The Earl of Rutherford called on his grandmother again during the afternoon of the following day. It was the afternoon of the week when she was known to be at home to callers. His return visit would therefore be less conspicuous, he thought. And realized immediately that if he believed that he was fooling no one but himself. She had known even two days before that his visit was unusually soon after his return from the country. She would know as soon as she saw him today that his interest in Jessica Moore was greater than he had tried to make it appear.
And it irritated him to know that it was so. Why should he care what happened to the woman? He was not really responsible for her. And he had given her the chance of a secure future. Two chances. She would have lived far more comfortably as his mistress than she had ever lived in her life, he would wager. And when she had refused that life, he had sent her to his grandmother. And Grandmama would not let him down. She would find something for Miss Moore.
Why should he be worried, then, worried to the point of scarcely sleeping the night before and of rushing to Berkeley Square for the second time in three days? Why should he be worried that she would not have gone to his grandmother? He fervently hoped that she had. He had an uncomfortable feeling that he was going to be roaming the streets of London, searching all the favorite haunts of prostitutes for the next several weeks if she had not.
Damn that woman! Rutherford thought as he handed his greatcoat, hat, and gloves to a footman and followed the butler upstairs to his grandmother's drawing room. She had stood before him in the parlor of the Blue Peacock Inn the morning after his sleepless night, the little gray governess all over again, her eyes not once directed at anything but the floor, coolly refusing all his most charming and lordly invitations to ride with him in his carriage. It had been almost impossible to imagine, looking at her, that she was the same woman who had lain hot and aroused in his arms for all too brief and unsatisfactory a period the night before.

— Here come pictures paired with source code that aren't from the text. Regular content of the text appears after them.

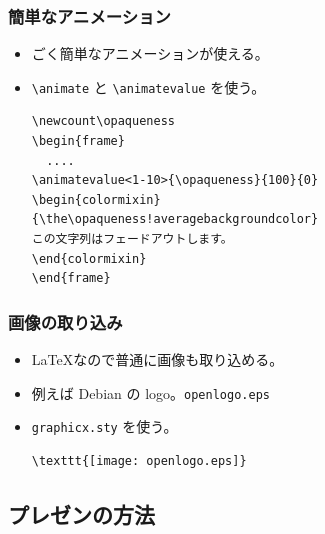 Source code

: \documentclass[mingoth,a4paper]{jsarticle}
\begin{document}
\subsubsection{簡単なアニメーション}


\begin{itemize}
\item ごく簡単なアニメーションが使える。
\item \verb|\animate| と \verb|\animatevalue| を使う。
  \begin{screen}
\begin{verbatim}
\newcount\opaqueness
\begin{frame}
  ....
\animatevalue<1-10>{\opaqueness}{100}{0}
\begin{colormixin}
{\the\opaqueness!averagebackgroundcolor}
この文字列はフェードアウトします。
\end{colormixin}
\end{frame}
\end{verbatim}
  \end{screen}
\end{itemize}


\subsubsection{画像の取り込み}

\begin{itemize}
\item \LaTeX{}なので普通に画像も取り込める。
\item 例えば Debian の logo。\texttt{openlogo.eps}
\item \texttt{graphicx.sty} を使う。
  \begin{screen}
\begin{verbatim}
\texttt{[image: openlogo.eps]}
\end{verbatim}
  \end{screen}
\end{itemize}

\subsection{プレゼンの方法}
\end{document}
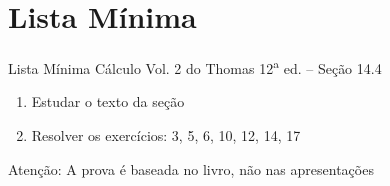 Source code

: \section{Lista Mínima}

\begin{frame}{Lista Mínima}
  Cálculo Vol. 2 do Thomas 12\textsuperscript{a} ed. -- Seção 14.4
  \begin{enumerate}
    \item Estudar o texto da seção
    \item Resolver os exercícios: 3, 5, 6, 10, 12, 14, 17
  \end{enumerate}

  \vfill
  Atenção: A prova é baseada no livro, não nas apresentações
\end{frame}


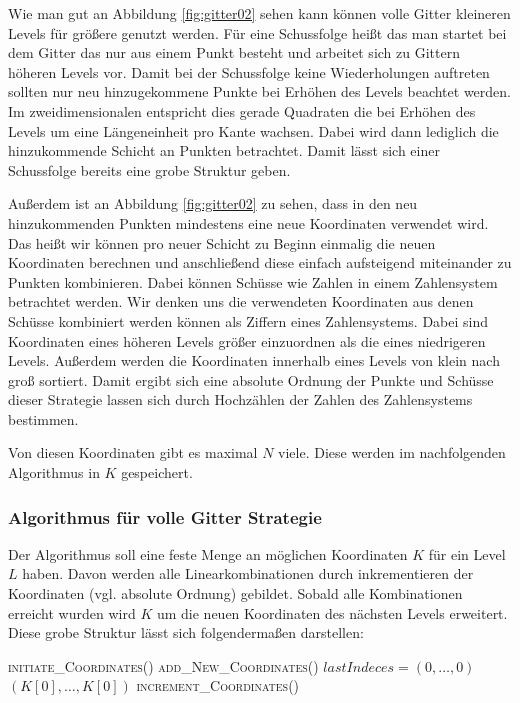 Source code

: \documentclass[a4paper,12pt]{llncs}
\numberwithin{equation}{section}
\begin{document}
Wie man gut an Abbildung \ref{fig:gitter02} sehen kann können volle Gitter kleineren Levels für größere genutzt werden. Für eine Schussfolge heißt das man startet bei dem Gitter das nur aus einem Punkt besteht und arbeitet sich zu Gittern höheren Levels vor. Damit bei der Schussfolge keine Wiederholungen auftreten sollten nur neu hinzugekommene Punkte bei Erhöhen des Levels beachtet werden. Im zweidimensionalen entspricht dies gerade Quadraten die bei Erhöhen des Levels um eine Längeneinheit pro Kante wachsen. Dabei wird dann lediglich die hinzukommende Schicht an Punkten betrachtet. Damit lässt sich einer Schussfolge bereits eine grobe Struktur geben. 

Außerdem ist an Abbildung \ref{fig:gitter02} zu sehen, dass in den neu hinzukommenden Punkten mindestens eine neue Koordinaten verwendet wird. Das heißt wir können pro neuer Schicht zu Beginn einmalig die neuen Koordinaten berechnen und anschließend diese einfach aufsteigend miteinander zu Punkten kombinieren. Dabei können Schüsse wie Zahlen in einem Zahlensystem betrachtet werden. Wir denken uns die verwendeten Koordinaten aus denen Schüsse kombiniert werden können als Ziffern eines Zahlensystems. Dabei sind Koordinaten eines höheren Levels größer einzuordnen als die eines niedrigeren Levels. Außerdem werden die Koordinaten innerhalb eines Levels von klein nach groß sortiert. Damit ergibt sich eine absolute Ordnung der Punkte und Schüsse dieser Strategie lassen sich durch Hochzählen der Zahlen des Zahlensystems bestimmen.

Von diesen Koordinaten gibt es maximal $N$ viele. Diese werden im nachfolgenden Algorithmus in $K$ gespeichert.

\subsubsection{Algorithmus für volle Gitter Strategie}

Der Algorithmus soll eine feste Menge an möglichen Koordinaten $K$ für ein Level $L$ haben. Davon werden alle Linearkombinationen durch inkrementieren der Koordinaten (vgl. absolute Ordnung) gebildet. Sobald alle Kombinationen erreicht wurden wird $K$ um die neuen Koordinaten des nächsten Levels erweitert. Diese grobe Struktur lässt sich folgendermaßen darstellen:

\begin{tcolorbox}
	\begin{algorithmic}
		\State \textsc{initiate\_Coordinates}()
		\EndIf
		\State \textsc{add\_New\_Coordinates}()
		\EndIf
		\State $lastIndeces = (0,\dots,0)$
		\State \Return $(K[0],\dots,K[0])$
		\Else
		\State \textsc{increment\_Coordinates}()
		\EndIf
		\EndFunction
	\end{algorithmic}
\end{tcolorbox}
\end{document}
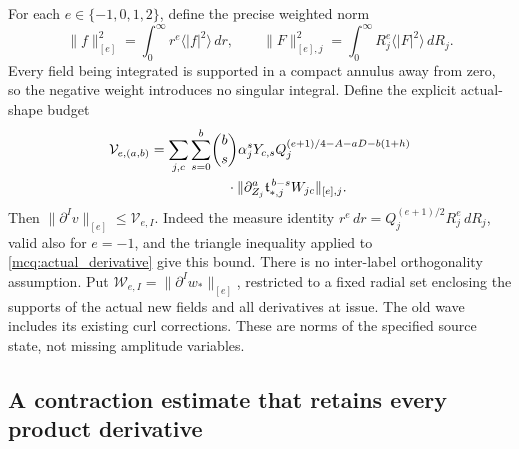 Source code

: For each \(e\in\{-1,0,1,2\}\), define the precise weighted norm
\[
 \|f\|_{[e]}^2=\int_0^\infty r^e\langle |f|^2\rangle\,dr,\qquad
 \|F\|_{[e],j}^2=\int_0^\infty R_j^e\langle |F|^2\rangle\,dR_j.
\]
Every field being integrated is supported in a compact annulus away
from zero, so the negative weight introduces no singular integral.
Define the explicit actual-shape budget
\begin{equation}\label{mcq:V}
\begin{split}
 \mathcal V_{e,(a,b)}
 =\sum_{j,c}\sum_{s=0}^b&
 \binom bs \alpha_j^sY_{c,s}
 Q_j^{(e+1)/4-A-aD-b(1+h)}\\
 &\hspace{4mm}\cdot
 \|\partial_{Z_j}^a\mathfrak t_{*,j}^{\,b-s}W_{jc}\|_{[e],j}.
\end{split}
\end{equation}
Then \(\|\partial^I v\|_{[e]}\le\mathcal V_{e,I}\).
Indeed the measure identity
\(r^e\,dr=Q_j^{(e+1)/2}R_j^e\,dR_j\), valid also for \(e=-1\),
and the triangle inequality applied to \eqref{mcq:actual_derivative}
give this bound. There is no inter-label orthogonality assumption.
Put \(\mathcal W_{e,I}=\|\partial^I w_*\|_{[e]}\), restricted to a
fixed radial set enclosing the supports of the actual new fields
and all derivatives at issue. The old wave includes its existing curl
corrections. These are norms of the specified source state, not missing
amplitude variables.

\subsection{A contraction estimate that retains every product derivative}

Damn her! He hoped she had come and that Grandmama had sent her to a remote corner of Wales or Scotland. Then he could put her out of his mind and seek out more grateful female companionship that night.

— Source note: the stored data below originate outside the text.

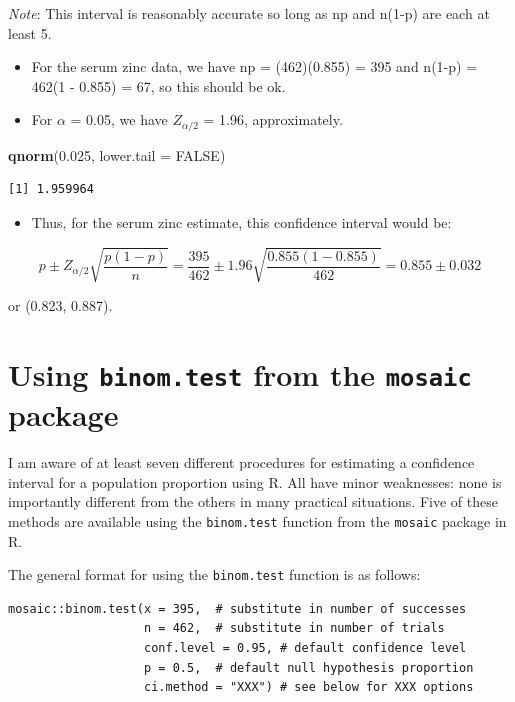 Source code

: \documentclass[
]{book}
\newenvironment{Shaded}{\begin{snugshade}}{\end{snugshade}}
\newcommand{\DataTypeTok}[1]{\textcolor[rgb]{0.13,0.29,0.53}{#1}}
\newcommand{\FloatTok}[1]{\textcolor[rgb]{0.00,0.00,0.81}{#1}}
\newcommand{\KeywordTok}[1]{\textcolor[rgb]{0.13,0.29,0.53}{\textbf{#1}}}
\newcommand{\NormalTok}[1]{#1}
\newcommand{\OtherTok}[1]{\textcolor[rgb]{0.56,0.35,0.01}{#1}}
\providecommand{\tightlist}{%
  \setlength{\itemsep}{0pt}\setlength{\parskip}{0pt}}
\begin{document}
\emph{Note}: This interval is reasonably accurate so long as np and n(1-p) are each at least 5.

\begin{itemize}
\item
  For the serum zinc data, we have np = (462)(0.855) = 395 and n(1-p) = 462(1 - 0.855) = 67, so this should be ok.
\item
  For \(\alpha\) = 0.05, we have \(Z_{\alpha/2}\) = 1.96, approximately.
\end{itemize}

\begin{Shaded}
\begin{Highlighting}[]
\KeywordTok{qnorm}\NormalTok{(}\FloatTok{0.025}\NormalTok{, }\DataTypeTok{lower.tail =} \OtherTok{FALSE}\NormalTok{)}
\end{Highlighting}
\end{Shaded}

\begin{verbatim}
[1] 1.959964
\end{verbatim}

\begin{itemize}
\tightlist
\item
  Thus, for the serum zinc estimate, this confidence interval would be:
\end{itemize}

\[
p \pm Z_{\alpha/2} \sqrt{\frac{p(1-p)}{n}} = 
\frac{395}{462} \pm 1.96 \sqrt{\frac{0.855(1-0.855)}{462}} = 0.855 \pm 0.032
\]

or (0.823, 0.887).

\hypertarget{using-binom.test-from-the-mosaic-package}{%
\section{\texorpdfstring{Using \texttt{binom.test} from the \texttt{mosaic} package}{Using binom.test from the mosaic package}}\label{using-binom.test-from-the-mosaic-package}}

I am aware of at least seven different procedures for estimating a confidence interval for a population proportion using R. All have minor weaknesses: none is importantly different from the others in many practical situations. Five of these methods are available using the \texttt{binom.test} function from the \texttt{mosaic} package in R.

The general format for using the \texttt{binom.test} function is as follows:

\begin{verbatim}
mosaic::binom.test(x = 395,  # substitute in number of successes
                   n = 462,  # substitute in number of trials
                   conf.level = 0.95, # default confidence level
                   p = 0.5,  # default null hypothesis proportion
                   ci.method = "XXX") # see below for XXX options
\end{verbatim}
\end{document}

"Ah, Charles, m'boy," the duchess said when he was announced, "I have been expecting you. I am in the middle of telling these ladies that I am soon to have company. Young granddaughter of one of the dearest friends of my youth. Coming for the winter. I am going to introduce her to society."
"You, Grandmama?" Rutherford stared at her in some surprise, his eyebrows raised.

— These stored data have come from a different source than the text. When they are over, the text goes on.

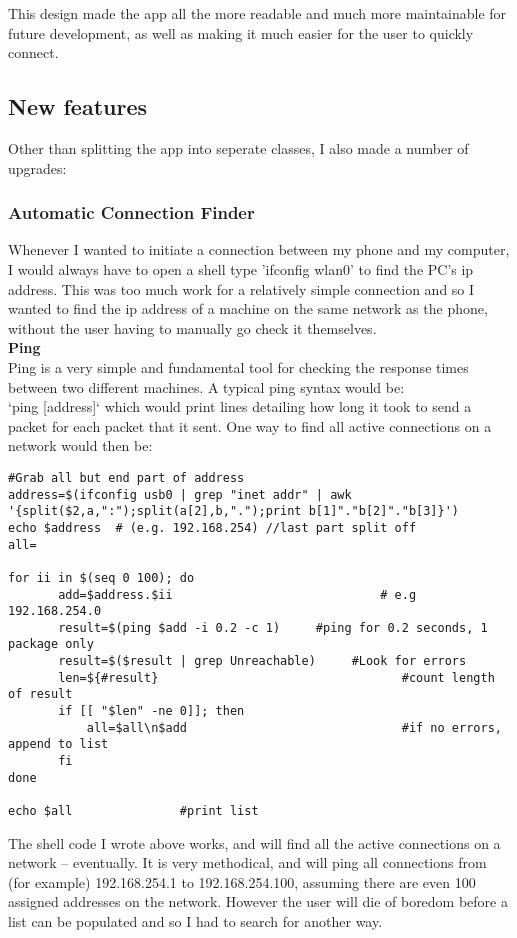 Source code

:This design  made the app all the more readable and much more maintainable for future development, as well as making it much easier for the user to quickly connect.

\subsection{New features}

Other than splitting the app into seperate classes, I also made a number of upgrades:

\subsubsection{Automatic Connection Finder}
Whenever I wanted to initiate a connection between my phone and my computer, I would always have to open a shell type 'ifconfig wlan0' to find the PC's ip address. This was too much work for a relatively simple connection and so I wanted to find the ip address of a machine on the same network as the phone, without the user having to manually go check it themselves.\\

{\bf Ping}\\
Ping is a very simple and fundamental tool for checking the response times between two different machines. A typical ping syntax would be:\\
`ping [address]` which would print lines detailing how long it took to send a packet for each packet that it sent.
One way to find all active connections on a network would then be:
\vspace{-15pt}
\begin{lstlisting}[title=\bf Code for pinging all addresses on a network]
#Grab all but end part of address
address=$(ifconfig usb0 | grep "inet addr" | awk '{split($2,a,":");split(a[2],b,".");print b[1]"."b[2]"."b[3]}')
echo $address  # (e.g. 192.168.254) //last part split off
all=

for ii in $(seq 0 100); do
       add=$address.$ii                             # e.g 192.168.254.0
       result=$(ping $add -i 0.2 -c 1)     #ping for 0.2 seconds, 1 package only
       result=$($result | grep Unreachable)     #Look for errors
       len=${#result}                                  #count length of result
       if [[ "$len" -ne 0]]; then                   
           all=$all\n$add                              #if no errors, append to list
       fi
done

echo $all               #print list

\end{lstlisting}
The shell code I wrote above works, and will find all the active connections on a network -- eventually. It is very methodical, and will ping all connections from (for example) 192.168.254.1 to 192.168.254.100, assuming there are even 100 assigned addresses on the network. However the user will die of boredom before a list can be populated and so I had to search for another way.\\

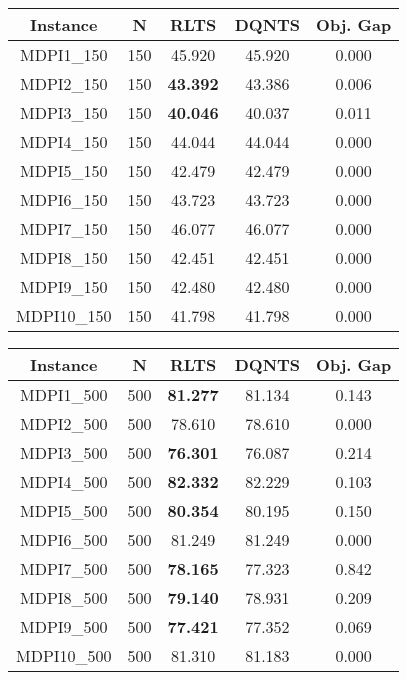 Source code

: \begin{center}
  \begin{tabular}{ c|c|c|c|c }
    \hline
    \textbf{Instance} & \textbf{N} & \textbf{RLTS} & \textbf{DQNTS} & \textbf{Obj. Gap} \\ \hline
    MDPI1\_150 & 150 & 45.920 & 45.920 & 0.000 \\ \hline
    MDPI2\_150 & 150 & \textbf{43.392} & 43.386 & 0.006 \\ \hline
    MDPI3\_150 & 150 & \textbf{40.046} & 40.037 & 0.011 \\ \hline
    MDPI4\_150 & 150 & 44.044 & 44.044 & 0.000 \\ \hline
    MDPI5\_150 & 150 & 42.479 & 42.479 & 0.000 \\ \hline
    MDPI6\_150 & 150 & 43.723 & 43.723 & 0.000 \\ \hline
    MDPI7\_150 & 150 & 46.077 & 46.077 & 0.000 \\ \hline
    MDPI8\_150 & 150 & 42.451 & 42.451 & 0.000 \\ \hline
    MDPI9\_150 & 150 & 42.480 & 42.480 & 0.000 \\ \hline
    MDPI10\_150 & 150 & 41.798 & 41.798 & 0.000 \\ \hline
  \end{tabular}
  \bigskip
  \begin{tabular}{ c|c|c|c|c }
    \hline
    \textbf{Instance} & \textbf{N} & \textbf{RLTS} & \textbf{DQNTS} & \textbf{Obj. Gap} \\ \hline
    MDPI1\_500 & 500 & \textbf{81.277} & 81.134 & 0.143 \\ \hline
    MDPI2\_500 & 500 & 78.610 & 78.610 & 0.000 \\ \hline
    MDPI3\_500 & 500 & \textbf{76.301} & 76.087 & 0.214 \\ \hline
    MDPI4\_500 & 500 & \textbf{82.332} & 82.229 & 0.103 \\ \hline
    MDPI5\_500 & 500 & \textbf{80.354} & 80.195 & 0.150 \\ \hline
    MDPI6\_500 & 500 & 81.249 & 81.249 & 0.000 \\ \hline
    MDPI7\_500 & 500 & \textbf{78.165} & 77.323 & 0.842 \\ \hline
    MDPI8\_500 & 500 & \textbf{79.140} & 78.931 & 0.209 \\ \hline
    MDPI9\_500 & 500 & \textbf{77.421} & 77.352 & 0.069 \\ \hline
    MDPI10\_500 & 500 & 81.310 & 81.183 & 0.000 \\ \hline
  \end{tabular}

\end{center}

"Lonely in my old age," she said vaguely. "I shall enjoy it."
It was only later, when the arrival of more visitors led to less generalized conversation that she was able to add for the ears of her grandson only, "Young chit, Charles. Might make a good wife for you, m'boy. I shall expect you to show her some attention."
Rutherford pulled a face. "So far, Grandmama," he said, "I don't thoroughly approve your idea of eligible females. I am sure that with your connections you will be able to marry her off in a fortnight. Especially if her father has money. Did Miss Moore come yesterday?"
"Eh?" she said vaguely. "Oh, your gray governess, Charless. Yes, yes. I have dealt satisfactorily with that matter."
"You have found her a situation?" he asked.
"Yes, yes," she said with a dismissive wave of the hand. "Now about this gel, Charles. She will be new to society, you know. I shall be counting on you to bring her into fashion."
He grimaced. "I suppose that means dancing with her at assemblies, sitting in your box at the opera, and such like," he said. "Well, Grandmama, I suppose one favor deserves another. I shall play the gallant. But only for a few days, mind. If she is from the country, the girl is bound to be a dreadful bore."
"We shall see," the duchess said, rising to her feet and advancing on a pair of new arrivals, one hand extended graciously.